[RECORDS SUPPLIED Boundary: Start]

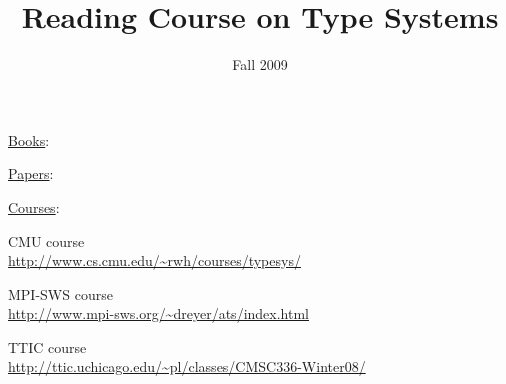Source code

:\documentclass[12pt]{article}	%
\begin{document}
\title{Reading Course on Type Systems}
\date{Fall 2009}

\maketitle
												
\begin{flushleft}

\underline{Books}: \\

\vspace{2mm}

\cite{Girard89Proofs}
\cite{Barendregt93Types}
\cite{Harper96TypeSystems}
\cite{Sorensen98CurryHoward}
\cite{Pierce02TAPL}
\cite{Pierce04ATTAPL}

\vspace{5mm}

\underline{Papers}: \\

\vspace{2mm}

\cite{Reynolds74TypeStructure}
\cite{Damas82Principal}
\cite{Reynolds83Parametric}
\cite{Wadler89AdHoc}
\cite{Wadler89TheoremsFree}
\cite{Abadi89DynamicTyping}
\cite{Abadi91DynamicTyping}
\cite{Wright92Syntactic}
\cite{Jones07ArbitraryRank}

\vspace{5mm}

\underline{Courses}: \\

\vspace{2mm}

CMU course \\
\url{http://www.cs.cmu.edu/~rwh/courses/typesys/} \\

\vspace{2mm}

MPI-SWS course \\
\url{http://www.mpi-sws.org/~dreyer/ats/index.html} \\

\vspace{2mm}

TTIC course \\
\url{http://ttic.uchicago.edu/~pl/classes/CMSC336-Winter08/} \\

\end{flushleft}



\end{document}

[RECORDS SUPPLIED Boundary: End]
[RECORDS SUPPLIED Boundary: Start]

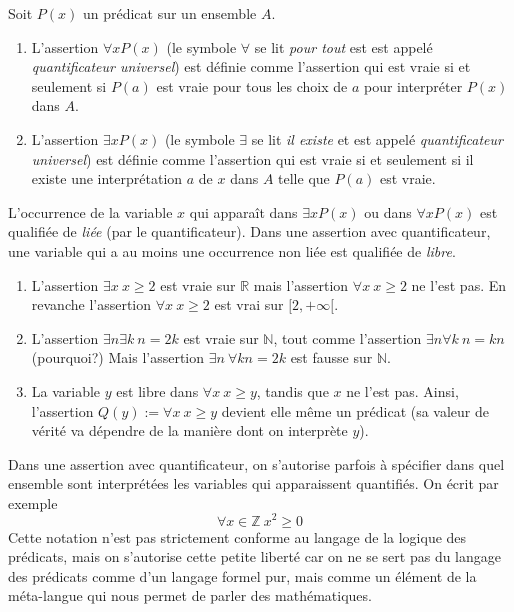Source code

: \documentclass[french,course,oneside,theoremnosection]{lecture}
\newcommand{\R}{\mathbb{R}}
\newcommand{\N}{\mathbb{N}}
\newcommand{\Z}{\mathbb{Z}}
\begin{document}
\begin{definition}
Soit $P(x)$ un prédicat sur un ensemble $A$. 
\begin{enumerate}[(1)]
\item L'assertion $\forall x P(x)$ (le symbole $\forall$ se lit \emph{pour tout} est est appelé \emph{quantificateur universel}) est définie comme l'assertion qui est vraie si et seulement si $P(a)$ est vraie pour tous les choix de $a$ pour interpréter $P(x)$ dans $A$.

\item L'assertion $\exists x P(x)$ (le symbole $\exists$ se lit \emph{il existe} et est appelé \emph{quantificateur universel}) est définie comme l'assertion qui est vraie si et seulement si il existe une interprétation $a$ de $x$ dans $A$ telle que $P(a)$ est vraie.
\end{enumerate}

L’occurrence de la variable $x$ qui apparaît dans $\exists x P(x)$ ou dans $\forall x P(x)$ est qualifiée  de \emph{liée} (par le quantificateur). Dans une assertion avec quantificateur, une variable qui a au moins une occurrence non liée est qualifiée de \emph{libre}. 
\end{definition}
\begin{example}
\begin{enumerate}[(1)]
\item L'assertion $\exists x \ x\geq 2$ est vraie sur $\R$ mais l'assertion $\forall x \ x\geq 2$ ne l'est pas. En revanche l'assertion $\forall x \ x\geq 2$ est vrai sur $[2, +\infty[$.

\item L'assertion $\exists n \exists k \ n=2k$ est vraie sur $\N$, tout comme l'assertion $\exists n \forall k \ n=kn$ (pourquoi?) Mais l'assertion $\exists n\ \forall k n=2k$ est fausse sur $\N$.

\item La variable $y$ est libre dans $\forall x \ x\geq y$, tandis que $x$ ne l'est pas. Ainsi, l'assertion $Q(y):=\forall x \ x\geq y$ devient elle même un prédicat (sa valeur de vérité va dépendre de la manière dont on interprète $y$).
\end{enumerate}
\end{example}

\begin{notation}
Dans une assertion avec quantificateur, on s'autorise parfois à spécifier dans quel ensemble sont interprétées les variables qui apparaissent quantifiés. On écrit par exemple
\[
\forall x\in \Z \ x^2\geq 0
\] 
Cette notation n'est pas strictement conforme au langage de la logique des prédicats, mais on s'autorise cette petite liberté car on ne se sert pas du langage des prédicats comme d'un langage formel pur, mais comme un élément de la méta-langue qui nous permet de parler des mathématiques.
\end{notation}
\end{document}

[RECORDS SUPPLIED Boundary: End]
[RECORDS SUPPLIED Boundary: Start]

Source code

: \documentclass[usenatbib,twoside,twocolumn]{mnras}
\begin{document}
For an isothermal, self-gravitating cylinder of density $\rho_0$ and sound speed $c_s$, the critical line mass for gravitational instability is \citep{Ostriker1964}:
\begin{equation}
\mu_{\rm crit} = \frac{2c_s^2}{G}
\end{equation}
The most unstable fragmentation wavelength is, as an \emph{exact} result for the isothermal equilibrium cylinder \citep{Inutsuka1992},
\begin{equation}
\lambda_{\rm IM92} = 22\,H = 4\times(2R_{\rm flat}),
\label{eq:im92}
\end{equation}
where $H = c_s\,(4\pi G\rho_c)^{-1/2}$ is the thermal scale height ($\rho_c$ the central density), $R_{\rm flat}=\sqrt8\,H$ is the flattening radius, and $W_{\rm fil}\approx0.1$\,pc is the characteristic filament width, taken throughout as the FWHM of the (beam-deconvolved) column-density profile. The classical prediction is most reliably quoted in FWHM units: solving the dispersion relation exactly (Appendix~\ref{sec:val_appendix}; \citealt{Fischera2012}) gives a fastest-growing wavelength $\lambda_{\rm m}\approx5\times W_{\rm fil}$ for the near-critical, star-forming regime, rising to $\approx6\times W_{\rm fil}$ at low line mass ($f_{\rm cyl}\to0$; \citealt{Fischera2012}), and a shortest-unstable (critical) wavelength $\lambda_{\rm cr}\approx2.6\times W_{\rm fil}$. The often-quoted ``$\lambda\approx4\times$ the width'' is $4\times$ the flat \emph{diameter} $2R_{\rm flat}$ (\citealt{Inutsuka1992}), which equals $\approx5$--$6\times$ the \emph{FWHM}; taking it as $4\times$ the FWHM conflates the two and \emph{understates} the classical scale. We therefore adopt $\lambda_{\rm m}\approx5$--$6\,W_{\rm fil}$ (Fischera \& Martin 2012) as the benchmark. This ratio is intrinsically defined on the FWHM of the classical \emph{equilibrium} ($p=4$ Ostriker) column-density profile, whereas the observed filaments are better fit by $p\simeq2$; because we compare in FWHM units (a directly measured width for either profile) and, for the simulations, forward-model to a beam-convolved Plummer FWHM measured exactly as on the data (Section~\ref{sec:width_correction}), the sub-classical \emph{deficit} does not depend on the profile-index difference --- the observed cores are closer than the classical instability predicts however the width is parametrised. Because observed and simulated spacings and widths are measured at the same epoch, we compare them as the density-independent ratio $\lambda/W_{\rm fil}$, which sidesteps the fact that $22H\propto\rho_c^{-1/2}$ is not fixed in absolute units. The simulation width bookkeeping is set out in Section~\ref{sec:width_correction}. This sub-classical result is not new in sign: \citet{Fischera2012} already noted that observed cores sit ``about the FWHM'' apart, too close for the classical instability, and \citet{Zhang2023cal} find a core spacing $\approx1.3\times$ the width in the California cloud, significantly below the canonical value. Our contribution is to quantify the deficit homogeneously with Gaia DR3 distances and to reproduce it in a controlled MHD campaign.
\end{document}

[RECORDS SUPPLIED Boundary: End]

» HOW TO COMPLETE THIS TASK:
Every line of the material that includes the word "item" needs to be copied.

» TASK OUTPUT:
\item L'assertion $\forall x P(x)$ (le symbole $\forall$ se lit \emph{pour tout} est est appelé \emph{quantificateur universel}) est définie comme l'assertion qui est vraie si et seulement si $P(a)$ est vraie pour tous les choix de $a$ pour interpréter $P(x)$ dans $A$.
\item L'assertion $\exists x P(x)$ (le symbole $\exists$ se lit \emph{il existe} et est appelé \emph{quantificateur universel}) est définie comme l'assertion qui est vraie si et seulement si il existe une interprétation $a$ de $x$ dans $A$ telle que $P(a)$ est vraie.
\item L'assertion $\exists x \ x\geq 2$ est vraie sur $\R$ mais l'assertion $\forall x \ x\geq 2$ ne l'est pas. En revanche l'assertion $\forall x \ x\geq 2$ est vrai sur $[2, +\infty[$.
\item L'assertion $\exists n \exists k \ n=2k$ est vraie sur $\N$, tout comme l'assertion $\exists n \forall k \ n=kn$ (pourquoi?) Mais l'assertion $\exists n\ \forall k n=2k$ est fausse sur $\N$.
\item La variable $y$ est libre dans $\forall x \ x\geq y$, tandis que $x$ ne l'est pas. Ainsi, l'assertion $Q(y):=\forall x \ x\geq y$ devient elle même un prédicat (sa valeur de vérité va dépendre de la manière dont on interprète $y$).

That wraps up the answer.